Abstract

This study aimed to investigate whether atorvastatin reduce the contrast-induced nephropathy inflammatory response and apoptosis of renal tubular epithelial cells and the relationship with MAPK signaling pathway.We utilized the iopamidol-induced contrast-induced nephropathy (CIN) rat model which was induced by a single dose of iopamidol (2.9 g iodine/kg) and a cell model in which human embryonic proximal tubular (HK2) cells were treated with iopamidol. The rats were divided into five groups: (1) control rats (CR); (2) atorvastatin (CA); (3) iopamidol (CM); (4) iopamidol and atorvastatin (20 mg/kg d) (CMA2); (5) iopamidol and atorvastatin (40 mg/kg d) (CMA4).

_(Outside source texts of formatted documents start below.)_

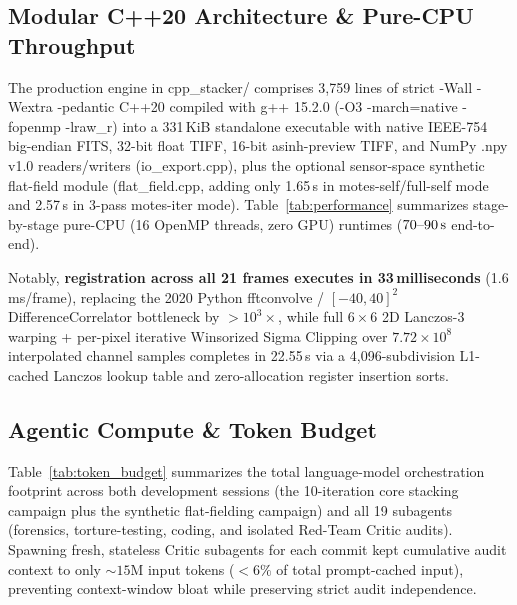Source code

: \documentclass[10pt,twocolumn,letterpaper]{article}
\DeclareRobustCommand{\code}[1]{\texttt{#1}}
\def\code#1{#1}%
\begin{document}
\subsection{Modular C++20 Architecture \& Pure-CPU Throughput}

The production engine in \code{cpp\_stacker/} comprises \code{3,759} lines of strict \code{-Wall -Wextra -pedantic} C++20 compiled with \code{g++ 15.2.0} (\code{-O3 -march=native -fopenmp -lraw\_r}) into a \code{331\,KiB} standalone executable with native IEEE-754 big-endian FITS, 32-bit float TIFF, 16-bit \code{asinh}-preview TIFF, and NumPy \code{.npy} v1.0 readers/writers (\code{io\_export.cpp}), plus the optional sensor-space synthetic flat-field module (\code{flat\_field.cpp}, adding only \code{1.65\,s} in \code{motes-self}/\code{full-self} mode and \code{2.57\,s} in 3-pass \code{motes-iter} mode). Table~\ref{tab:performance} summarizes stage-by-stage pure-CPU (16 OpenMP threads, zero GPU) runtimes ($70\text{--}90\text{\,s}$ end-to-end).

Notably, \textbf{registration across all 21 frames executes in \code{33\,milliseconds}} (\code{1.6\,ms/frame}), replacing the 2020 Python \code{fftconvolve} / $[-40, 40]^2$ \code{DifferenceCorrelator} bottleneck by $>10^3\times$, while full $6\times 6$ 2D Lanczos-3 warping + per-pixel iterative Winsorized Sigma Clipping over $7.72 \times 10^8$ interpolated channel samples completes in \code{22.55\,s} via a \code{4,096}-subdivision L1-cached Lanczos lookup table and zero-allocation register insertion sorts.

\subsection{Agentic Compute \& Token Budget}

Table~\ref{tab:token_budget} summarizes the total language-model orchestration footprint across both development sessions (the 10-iteration core stacking campaign plus the synthetic flat-fielding campaign) and all 19 subagents (forensics, torture-testing, coding, and isolated Red-Team Critic audits). Spawning fresh, stateless Critic subagents for each commit kept cumulative audit context to only $\sim 15\text{M}$ input tokens ($<6\%$ of total prompt-cached input), preventing context-window bloat while preserving strict audit independence.
\end{document}

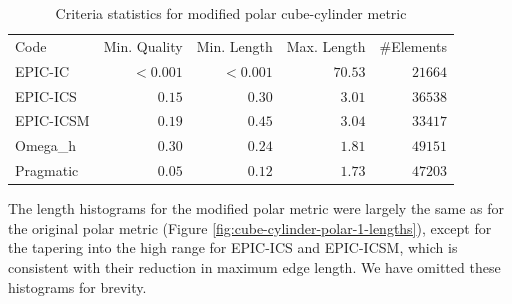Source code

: \documentclass[3p,times,procedia,number]{elsarticle}
\begin{document}
\begin{table}
\caption{Criteria statistics for modified polar cube-cylinder metric}
\label{tab:polar-2-stats}
\begin{tabular}{lrrrr}
Code & Min. Quality & Min. Length & Max. Length & \#Elements\\
EPIC-IC    &$<0.001$&     $<0.001$&      $70.53$&    $21664$\\
EPIC-ICS   &$  0.15$&     $  0.30$&      $ 3.01$&    $36538$\\
EPIC-ICSM  &$  0.19$&     $  0.45$&      $ 3.04$&    $33417$\\
Omega\_h   &$  0.30$&     $  0.24$&      $ 1.81$&    $49151$\\
Pragmatic  &$  0.05$&     $  0.12$&      $ 1.73$&    $47203$\\
\end{tabular}
\end{table}

The length histograms for the modified polar metric were largely the
same as for the original polar metric
(Figure \ref{fig:cube-cylinder-polar-1-lengths}),
except for the tapering into the high range for EPIC-ICS and EPIC-ICSM,
which is consistent with their reduction in maximum edge length.
We have omitted these histograms for brevity.

\end{document}
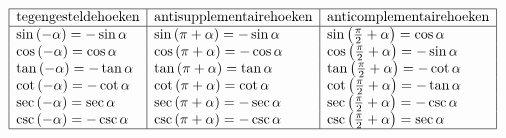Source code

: \documentclass[a5paper]{article}
\begin{document}
\[
\begin{array}{|l|l|l|}
\hline
\text{tegengesteldehoeken} & \text{antisupplementairehoeken} & \text{anticomplementairehoeken} \\
\hline
\sin{\left(-\alpha\right)} = -\sin{\alpha} & \sin{\left(\pi + \alpha\right)} = -\sin{\alpha} & \sin{\left(\frac{\pi}{2} + \alpha\right)} = \cos{\alpha} \\
\cos{\left(-\alpha\right)} = \cos{\alpha} & \cos{\left(\pi + \alpha\right)} = -\cos{\alpha} & \cos{\left(\frac{\pi}{2} + \alpha\right)} = -\sin{\alpha} \\
\tan{\left(-\alpha\right)} = -\tan{\alpha} & \tan{\left(\pi + \alpha\right)} = \tan{\alpha} & \tan{\left(\frac{\pi}{2} + \alpha\right)} = -\cot{\alpha} \\
\cot{\left(-\alpha\right)} = -\cot{\alpha} & \cot{\left(\pi + \alpha\right)} = \cot{\alpha} & \cot{\left(\frac{\pi}{2} + \alpha\right)} = -\tan{\alpha} \\
\sec{\left(-\alpha\right)} = \sec{\alpha} & \sec{\left(\pi + \alpha\right)} = -\sec{\alpha} & \sec{\left(\frac{\pi}{2} + \alpha\right)} = -\csc{\alpha} \\
\csc{\left(-\alpha\right)} = -\csc{\alpha} & \csc{\left(\pi + \alpha\right)} = -\csc{\alpha} & \csc{\left(\frac{\pi}{2} + \alpha\right)} = \sec{\alpha} \\
\hline
\end{array}
\]

\newpage
\end{document}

On days 1, 2 and 6 after iopamidol injection, the urea nitrogen and cystatin C increased in CM compared with CR but decreased in CMA compared with CM. Inflammatory parameters and the percentage of apoptotic cells were increased in CM compared with CR and CA, but they were decreased in CMA compared with CM. We also found that atorvastatin ameliorated the renal tubular necrosis, apoptosis, and the deterioration of renal function in a dose dependent manner (P < 0.05). Furthermore, in vivo, both of SP600125 (JNK inhibitor) and SB203580 (p38 inhibitor) could decrease the expression of Bax and caspase-3, but increase Bcl-2 levels in HK2 cells treated with iopamidol.Our study demonstrates that high-dosage atorvastatin treatment attenuates both the inflammatory processes and apoptosis in contrast-induced acute kidney injury, and that the JNK/p38 MAPK pathway participates in the contrast-induced apoptosis of renal tubular cells. Finally, atorvastatin reduces CIN by suppression of apoptosis, which may be through inhibition of JNK/p38 MAPK pathways.